Depth-First Search Questions at Intuit: What to Expect
Prepare for Depth-First Search interview questions at Intuit — patterns, difficulty breakdown, and study tips.
Depth-First Search (DFS) is a fundamental algorithm for exploring graphs and trees, and its prevalence at Intuit is a direct reflection of the company's technical needs. Intuit's products, like TurboTax and QuickBooks, rely heavily on hierarchical data structures—from tax form dependencies and financial account trees to organizational charts and decision logic. DFS provides the intuitive, recursive approach needed to navigate, validate, or process these nested relationships. With 8 out of 71 tagged questions involving DFS, mastering it is non-negotiable for tackling their system design and coding interviews, where you must demonstrate the ability to model and traverse complex data.
What to Expect — Types of Problems
At Intuit, DFS questions rarely appear as simple "traverse a binary tree." They are typically applied problems that require you to recognize the underlying graph structure. Expect these categories:
- Tree and N-Ary Tree Operations: Problems involving directory structures, category hierarchies, or nested financial records. Tasks include finding paths, calculating aggregated values (like a subtree sum), or serializing/deserializing tree data.
- Graph Connectivity and Pathfinding: Questions about user networks, transaction flows, or dependency resolution. You might need to find if a path exists between two entities, count connected components in a financial data graph, or detect cycles in a dependency graph.
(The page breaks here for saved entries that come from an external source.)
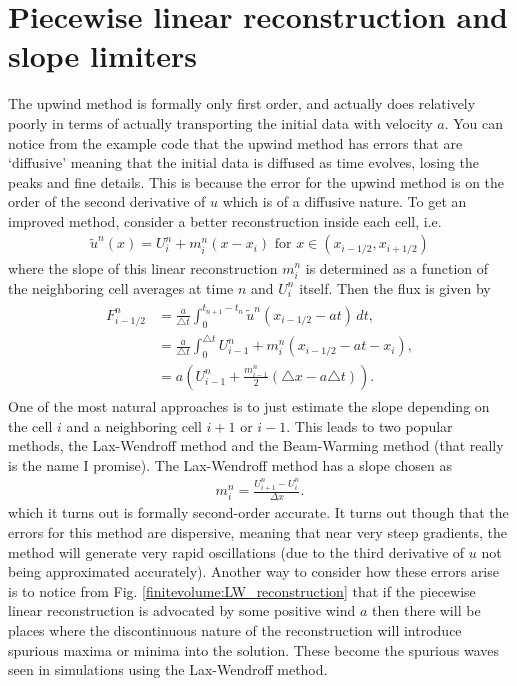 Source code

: \section*{Piecewise linear reconstruction and slope limiters}
The upwind method is formally only first order, and actually does relatively poorly in terms of actually transporting the initial data with velocity $a$.  You can notice from the example code that the upwind method has errors that are `diffusive' meaning that the initial data is diffused as time evolves, losing the peaks and fine details.  This is because the error for the upwind method is on the order of the second derivative of $u$ which is of a diffusive nature.  To get an improved method, consider a better reconstruction inside each cell, i.e.
\begin{gather}
\tilde{u}^n(x) = U_i^n + m_i^n(x-x_i) \mbox{ for } x \in (x_{i-1/2},x_{i+1/2})
\end{gather}
where the slope of this linear reconstruction $m_i^n$ is determined as a function of the neighboring cell averages at time $n$ and $U_i^n$ itself. 
Then the flux is given by  
\begin{align}
\begin{split}
F_{i-1/2}^n 
&= \frac{a}{\triangle t}\int_{0}^{t_{n+1}-t_n} \tilde{u}^n(x_{i-1/2}-at)\, dt  ,\\
&= \frac{a}{\triangle t}\int_{0}^{\triangle t} U_{i-1}^n + m_i^n(x_{i-1/2} - at - x_i), \\
&= a \left( U_{i-1}^n + \frac{m_{i-1}^n}{2} (\triangle x - a \triangle t)\right).
\end{split}
\end{align}
One of the most natural approaches is to just estimate the slope depending on the cell $i$ and a neighboring cell $i+1$ or $i-1$.  This leads to two popular methods, the Lax-Wendroff method and the Beam-Warming method (that really is the name I promise).  The Lax-Wendroff method has a slope chosen as
\begin{gather}
m_i^n = \frac{U^n_{i+1}-U_{i}^n}{\Delta x}.
\end{gather}
which it turns out is formally second-order accurate.  It turns out though that the errors for this method are dispersive, meaning that near very steep gradients, the method will generate very rapid oscillations (due to the third derivative of $u$ not being approximated accurately).  Another way to consider how these errors arise is to notice from Fig. \ref{finitevolume:LW_reconstruction} that if the piecewise linear reconstruction is advocated by some positive wind $a$ then there will be places where the discontinuous nature of the reconstruction will introduce spurious maxima or minima into the solution.  These become the spurious waves seen in simulations using the Lax-Wendroff method.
- Backtracking and Constraint Satisfaction: These are advanced DFS problems common in system design scenarios. Examples include generating all possible valid configurations (e.g., assigning tax categories), solving board-style puzzles, or exploring state spaces for a financial rule engine.
The key is to identify that the problem involves exploring all possibilities down one branch before backtracking, often with a need to pass state (like a current path or sum) through recursive calls.
How to Prepare — Study Tips with One Code Example
Start with the core recursive and iterative (stack-based) implementations for trees and graphs. For graphs, ensure you can handle both adjacency lists and matrices, and mark nodes as visited to avoid cycles. Practice transforming descriptive problems into graph models. The most critical skill is cleanly implementing recursion with correct state management.
A fundamental pattern is using DFS to find a target path or value in a tree. Here is a template for a recursive DFS that searches for a target sum path:
def has_path_sum(root, target_sum):
if not root:
return False
# Check if it's a leaf node and the path sum matches
if not root.left and not root.right:
return root.val == target_sum
# Recurse on children with the updated target
new_target = target_sum - root.val
return (has_path_sum(root.left, new_target) or
has_path_sum(root.right, new_target))
Recommended Practice Order
Build your competency systematically. First, master basic tree traversals (pre-order, in-order, post-order). Second, solve fundamental graph DFS problems like number of islands or clone graph. Third, tackle tree path and summation problems. Fourth, move to backtracking puzzles (e.g., subsets, permutations). Finally, combine DFS with other techniques like memoization for optimization problems or union-find for comparison. Always analyze time and space complexity, especially recursion stack depth.